= Beginning of Section =

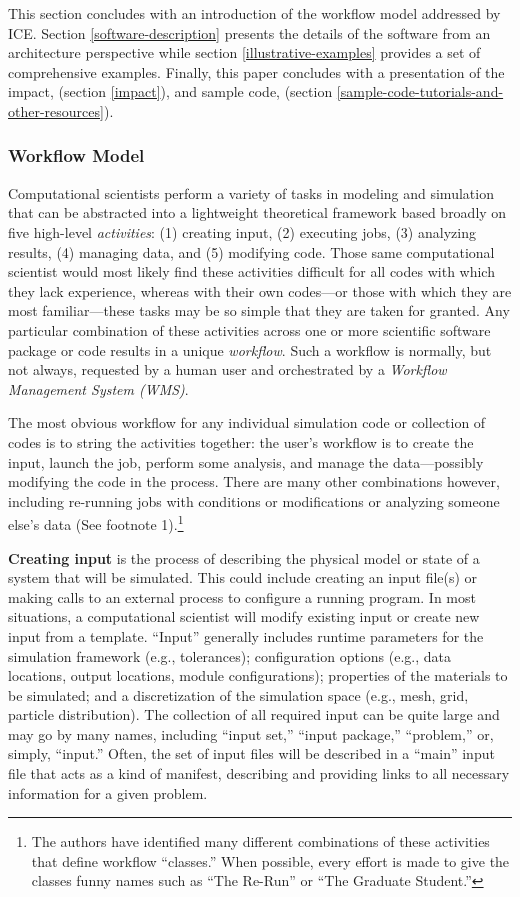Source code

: This section concludes with an introduction of the workflow model addressed by
ICE. Section \ref{software-description} presents the details of the software
from an architecture perspective while section \ref{illustrative-examples}
provides a set of comprehensive examples. Finally, this paper concludes with a
presentation of the impact, (section \ref{impact}), and sample code,
(section \ref{sample-code-tutorials-and-other-resources}).

\subsubsection{Workflow Model}\label{workflow-model}

Computational scientists perform a variety of tasks in modeling and
simulation that can be abstracted into a lightweight theoretical
framework based broadly on five high-level \emph{activities}: (1)
creating input, (2) executing jobs, (3) analyzing results, (4) managing
data, and (5) modifying code. Those same computational scientist would
most likely find these activities difficult for all codes with which
they lack experience, whereas with their own codes---or those with which
they are most familiar---these tasks may be so simple that they are
taken for granted. Any particular combination of these activities across
one or more scientific software package or code results in a unique
\emph{workflow}. Such a workflow is normally, but not always, requested
by a human user and orchestrated by a \emph{Workflow Management System
(WMS)}.

The most obvious workflow for any individual simulation code or
collection of codes is to string the activities together: the user's
workflow is to create the input, launch the job, perform some analysis,
and manage the data---possibly modifying the code in the process. There
are many other combinations however, including re-running jobs with
conditions or modifications or analyzing someone else's data (See
footnote 1).\footnote{The
authors have identified many different combinations of these activities that
define workflow ``classes.'' When possible, every effort is made to give the
classes funny names such as ``The Re-Run'' or ``The Graduate Student.''}

\textbf{Creating input} is the process of describing the physical model
or state of a system that will be simulated. This could include creating
an input file(s) or making calls to an external process to configure a
running program. In most situations, a computational scientist will
modify existing input or create new input from a template. ``Input''
generally includes runtime parameters for the simulation framework
(e.g., tolerances); configuration options (e.g., data locations, output
locations, module configurations); properties of the materials to be
simulated; and a discretization of the simulation space (e.g., mesh,
grid, particle distribution). The collection of all required input can
be quite large and may go by many names, including ``input set,''
``input package,'' ``problem,'' or, simply, ``input.'' Often, the set of
input files will be described in a ``main'' input file that acts as a
kind of manifest, describing and providing links to all necessary
information for a given problem.

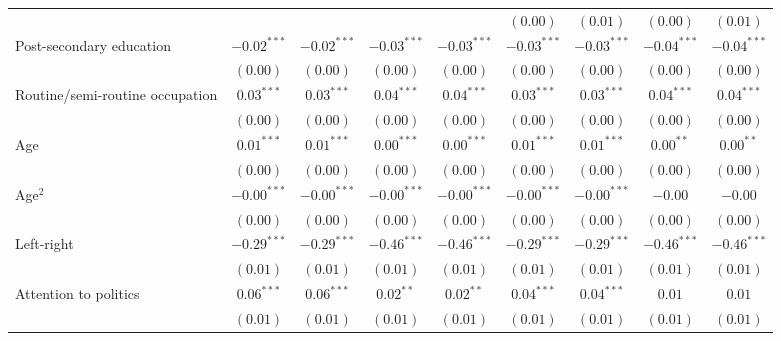 \documentclass[12pt, letter]{scrartcl}
\begin{document}
\begin{tiny}
\begin{longtable}{lcccccccc}
                                            &               &               &               &               & $(0.00)$      & $(0.01)$      & $(0.00)$      & $(0.01)$      \\
Post-secondary education                    & $-0.02^{***}$ & $-0.02^{***}$ & $-0.03^{***}$ & $-0.03^{***}$ & $-0.03^{***}$ & $-0.03^{***}$ & $-0.04^{***}$ & $-0.04^{***}$ \\
                                            & $(0.00)$      & $(0.00)$      & $(0.00)$      & $(0.00)$      & $(0.00)$      & $(0.00)$      & $(0.00)$      & $(0.00)$      \\
Routine/semi-routine occupation             & $0.03^{***}$  & $0.03^{***}$  & $0.04^{***}$  & $0.04^{***}$  & $0.03^{***}$  & $0.03^{***}$  & $0.04^{***}$  & $0.04^{***}$  \\
                                            & $(0.00)$      & $(0.00)$      & $(0.00)$      & $(0.00)$      & $(0.00)$      & $(0.00)$      & $(0.00)$      & $(0.00)$      \\
Age                                         & $0.01^{***}$  & $0.01^{***}$  & $0.00^{***}$  & $0.00^{***}$  & $0.01^{***}$  & $0.01^{***}$  & $0.00^{**}$   & $0.00^{**}$   \\
                                            & $(0.00)$      & $(0.00)$      & $(0.00)$      & $(0.00)$      & $(0.00)$      & $(0.00)$      & $(0.00)$      & $(0.00)$      \\
Age$^2$                                     & $-0.00^{***}$ & $-0.00^{***}$ & $-0.00^{***}$ & $-0.00^{***}$ & $-0.00^{***}$ & $-0.00^{***}$ & $-0.00$       & $-0.00$       \\
                                            & $(0.00)$      & $(0.00)$      & $(0.00)$      & $(0.00)$      & $(0.00)$      & $(0.00)$      & $(0.00)$      & $(0.00)$      \\
Left-right                                  & $-0.29^{***}$ & $-0.29^{***}$ & $-0.46^{***}$ & $-0.46^{***}$ & $-0.29^{***}$ & $-0.29^{***}$ & $-0.46^{***}$ & $-0.46^{***}$ \\
                                            & $(0.01)$      & $(0.01)$      & $(0.01)$      & $(0.01)$      & $(0.01)$      & $(0.01)$      & $(0.01)$      & $(0.01)$      \\
Attention to politics                       & $0.06^{***}$  & $0.06^{***}$  & $0.02^{**}$   & $0.02^{**}$   & $0.04^{***}$  & $0.04^{***}$  & $0.01$        & $0.01$        \\
                                            & $(0.01)$      & $(0.01)$      & $(0.01)$      & $(0.01)$      & $(0.01)$      & $(0.01)$      & $(0.01)$      & $(0.01)$      \\

\end{longtable}
\end{tiny}
\end{document}
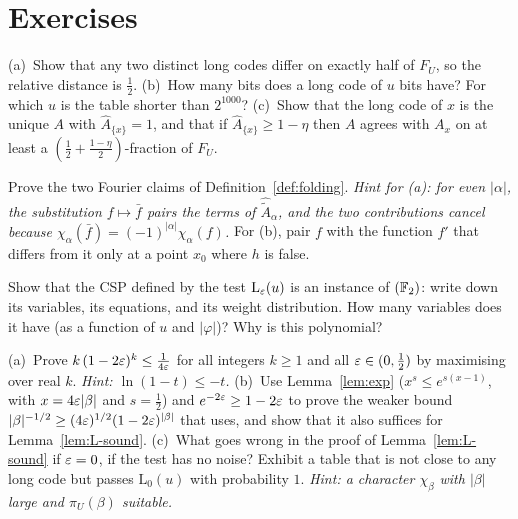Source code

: \section*{Exercises}

\begin{exercise}[\stars{$\star$}]\label{ex:longcode-distance}
(a)~Show that any two distinct long codes differ on exactly half of $F_U$, so the relative distance is $\tfrac12$.
(b)~How many bits does a long code of $u$ bits have?  For which $u$ is the table shorter than $2^{1000}$?
(c)~Show that the long code of $x$ is the unique $A$ with $\widehat A_{\{x\}}=1$, and that if $\widehat A_{\{x\}}\ge1-\eta$ then $A$ agrees with $A_x$ on at least a $(\tfrac12+\tfrac{1-\eta}{2})$-fraction of $F_U$.
\end{exercise}

\begin{exercise}[\stars{$\star\star$}]\label{ex:folding}
Prove the two Fourier claims of Definition~\ref{def:folding}.  \emph{Hint for (a): for even $|\alpha|$, the substitution $f\mapsto\bar f$ pairs the terms of $\widehat{\tilde A}_\alpha$, and the two contributions cancel because $\chi_\alpha(\bar f)=(-1)^{|\alpha|}\chi_\alpha(f)$.}
For (b), pair $f$ with the function $f'$ that differs from it only at a point $x_0$ where $h$ is false.
\end{exercise}

\begin{exercise}[\stars{$\star$}]\label{ex:testL-is-lin}
Show that the CSP defined by the test $\mathrm{L}_\eps(u)$ is an instance of $(\F_2)$: write down its variables, its equations, and its weight distribution.  How many variables does it have (as a function of $u$ and $|\varphi|$)?  Why is this polynomial?
\end{exercise}

\begin{exercise}[\stars{$\star\star$}]\label{ex:key-ineq}
(a)~Prove $k\,(1-2\eps)^k\le\frac1{4\eps}$ for all integers $k\ge1$ and all $\eps\in(0,\tfrac12)$ by maximising over real $k$.  \emph{Hint: $\ln(1-t)\le-t$.}
(b)~Use Lemma~\ref{lem:exp} ($x^s\le e^{s(x-1)}$, with $x=4\eps|\beta|$ and $s=\frac12$) and $e^{-2\eps}\ge1-2\eps$ to prove the weaker bound $|\beta|^{-1/2}\ge(4\eps)^{1/2}(1-2\eps)^{|\beta|}$ that \cite{Hastad01} uses, and show that it also suffices for Lemma~\ref{lem:L-sound}.
(c)~What goes wrong in the proof of Lemma~\ref{lem:L-sound} if $\eps=0$, \ie if the test has no noise?  Exhibit a table that is not close to any long code but passes $\mathrm{L}_0(u)$ with probability $1$.  \emph{Hint: a character $\chi_\beta$ with $|\beta|$ large and $\pi_U(\beta)$ suitable.}
\end{exercise}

= End of Section =

The task → After dropping the pictures, please set down the lines from the beginning of the listing through the line containing "not always, requested", both included, exactly as they stand.

Written answer →
Source code

: This section concludes with an introduction of the workflow model addressed by
ICE. Section \ref{software-description} presents the details of the software
from an architecture perspective while section \ref{illustrative-examples}
provides a set of comprehensive examples. Finally, this paper concludes with a
presentation of the impact, (section \ref{impact}), and sample code,
(section \ref{sample-code-tutorials-and-other-resources}).

\subsubsection{Workflow Model}\label{workflow-model}

Computational scientists perform a variety of tasks in modeling and
simulation that can be abstracted into a lightweight theoretical
framework based broadly on five high-level \emph{activities}: (1)
creating input, (2) executing jobs, (3) analyzing results, (4) managing
data, and (5) modifying code. Those same computational scientist would
most likely find these activities difficult for all codes with which
they lack experience, whereas with their own codes---or those with which
they are most familiar---these tasks may be so simple that they are
taken for granted. Any particular combination of these activities across
one or more scientific software package or code results in a unique
\emph{workflow}. Such a workflow is normally, but not always, requested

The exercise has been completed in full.